It’s a late afternoon Saturday in September, and we’re making our way steadily through a languorous, family-style, Spanish lunch in a restaurant (parilla) I’m told is called El Roxin (though I see no sign) in the village of Mazuco, high up in the Picos de Europa, about twenty miles from the northern seacoast. We’re only two hours by car from Bilbao, but a long way culturally from the glossy sheen of the Guggenheim.
You wont find the village or restaurant in any guide to Spain. There are no foreign visitors here, except Cecilia and I. We sit around a large table in the no-nonsense dining room of an old farmhouse with good friends of Cecilia’s, Juan Jose and Maria, who are in Spain for six months, away from their temporary permanent home in Salinas, California; and Maria’s brother Juan Antonio, his wife Marta, and their four kids, who live in the nearby misnamed hamlet of Villa.
We’re in a rural part of Asturias, where cattle have right of way. Outside the restaurant, an old woman in crocs scythes the weeds in a field, while two young men guide a small herd through narrow streets that amplify the percussive clanking of cowbells. While we eat slowly, the talk turns to the politics and economics of food in the region. It’s an uphill battle against globalization – the local fishing industry is long gone, and despite the omnipresence of cows, milk too is produced elsewhere. But there’s a flourishing trade in locally produced beef, pork, cheese, and cider.

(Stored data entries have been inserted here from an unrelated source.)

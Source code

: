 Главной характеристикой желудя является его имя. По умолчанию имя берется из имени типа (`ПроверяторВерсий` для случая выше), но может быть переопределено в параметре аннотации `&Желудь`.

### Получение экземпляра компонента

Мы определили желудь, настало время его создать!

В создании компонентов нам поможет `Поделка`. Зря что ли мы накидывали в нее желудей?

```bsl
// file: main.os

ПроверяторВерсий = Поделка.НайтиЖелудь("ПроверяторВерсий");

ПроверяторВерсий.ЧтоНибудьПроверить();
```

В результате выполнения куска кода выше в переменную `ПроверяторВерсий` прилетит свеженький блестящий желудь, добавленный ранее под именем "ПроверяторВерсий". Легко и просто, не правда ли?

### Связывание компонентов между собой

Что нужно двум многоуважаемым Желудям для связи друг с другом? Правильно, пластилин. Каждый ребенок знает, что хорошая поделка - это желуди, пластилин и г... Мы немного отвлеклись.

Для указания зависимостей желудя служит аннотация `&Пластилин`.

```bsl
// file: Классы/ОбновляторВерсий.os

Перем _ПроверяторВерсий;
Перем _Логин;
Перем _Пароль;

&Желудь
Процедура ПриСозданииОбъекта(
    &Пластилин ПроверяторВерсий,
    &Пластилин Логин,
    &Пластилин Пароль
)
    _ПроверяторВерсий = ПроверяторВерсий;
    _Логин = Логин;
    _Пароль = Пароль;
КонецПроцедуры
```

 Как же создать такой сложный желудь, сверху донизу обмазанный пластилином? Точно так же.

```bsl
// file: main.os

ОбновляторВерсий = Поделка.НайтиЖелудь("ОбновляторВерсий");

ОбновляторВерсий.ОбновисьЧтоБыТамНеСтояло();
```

Juan Antonio and Marta moved here to be part of the slow food movement, committed to sustainable, ecological practices. They’re not purists, however. When their stove-driven pipes broke down, they put in a commercial heating system. As their kids get older, they’ve added doors for some privacy. But they try to set an example to their community of living their principles. They pasture their twenty cows all summer in communal lands in the mountains, not far from the valley where Juan Jose’s grandfather used to graze his sheep. They also make their own cheese and soon will be producing cider from eight varieties of apples. Marta, an architect, reclaims and rebuilds old farmhouses and stables. And Maria and Juan Antonio are working together on building an organization and website that will connect farmers and consumers so that food produced here is bought and eaten here, directly traded from farm to kitchen table.

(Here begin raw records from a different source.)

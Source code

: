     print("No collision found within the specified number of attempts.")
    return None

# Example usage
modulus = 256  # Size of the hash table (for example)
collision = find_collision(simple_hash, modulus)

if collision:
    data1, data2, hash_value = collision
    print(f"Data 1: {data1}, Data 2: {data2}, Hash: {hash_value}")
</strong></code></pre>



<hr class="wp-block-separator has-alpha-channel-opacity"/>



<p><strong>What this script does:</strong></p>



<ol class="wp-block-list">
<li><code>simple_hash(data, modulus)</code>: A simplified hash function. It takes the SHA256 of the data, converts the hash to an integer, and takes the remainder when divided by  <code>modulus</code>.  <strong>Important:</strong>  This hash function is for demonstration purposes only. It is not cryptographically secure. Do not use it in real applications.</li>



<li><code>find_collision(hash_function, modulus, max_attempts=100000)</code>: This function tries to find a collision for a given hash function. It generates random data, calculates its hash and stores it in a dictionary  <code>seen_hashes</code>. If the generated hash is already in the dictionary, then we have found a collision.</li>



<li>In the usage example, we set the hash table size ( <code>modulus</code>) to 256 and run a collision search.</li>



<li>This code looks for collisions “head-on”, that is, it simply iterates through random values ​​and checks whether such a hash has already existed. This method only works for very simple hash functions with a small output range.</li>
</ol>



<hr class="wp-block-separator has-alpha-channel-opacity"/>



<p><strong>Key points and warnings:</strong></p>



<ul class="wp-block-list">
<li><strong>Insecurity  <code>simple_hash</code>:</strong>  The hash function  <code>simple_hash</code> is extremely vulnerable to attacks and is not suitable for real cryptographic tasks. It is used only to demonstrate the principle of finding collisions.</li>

“What you’re eating today mostly comes from this area,” says Juan Antonio, pointing to a nearby shed where cows and pigs are shaped into recognizable cuts. For starters, there are croquettas with ham, sliced chorizo with chimichurri sauce, two plates of cooked potatoes (one piquante, the other aioli), a green salad, and chilled white asparagus (one of only two items that come from a can). Followed by a fava bean soup with bread pudding and chunks of pork (fabada). “Just like my grandmother made,” says Marta. And I’m reminded of the slow-cooked bean dish my grandmother made, except hers was sticky-sweet with honey.
And then the main course arrives, straight from an open, wood-burning oven: huge platters of rare beef crackling with fat, and succulent, meaty ribs that need no sauce to pump up their flavors. We wash this down with a strong dry cider, poured ceremonially from above the head into low-held glasses, and for us outsiders there’s a sangria made from the same cider, slightly sweetened with fruit to cut the bitter alcohol that locals drink like beer. All of this, plus dessert and coffee, for about $20 per person, the cost of a drink and tapas in a chic bistro near the Prado in Madrid.
“You must try the cheesecake,” says Marta with a grin, as I say no to thirds of meat. “This place is famous for its cheesecake,” she urges. Bowing to cultural sensitivity and greed, I politely take a spoonful of the dessert. Of course, it’s addictive: creamy, dense, not too sweet. “Local,” I ask as I spoon up the last crumbs. “Well,” says Marta, “it has a secret ingredient. I don’t know if we can tell you.” She beckons me to follow her into the kitchen, where she introduces me to a woman preparing desserts. “Dile tu receta secreta,” she asks the cook. They both laugh and point to a table on which sits center-stage a huge tub of cream cheese that’s traveled a few thousand miles from Philly.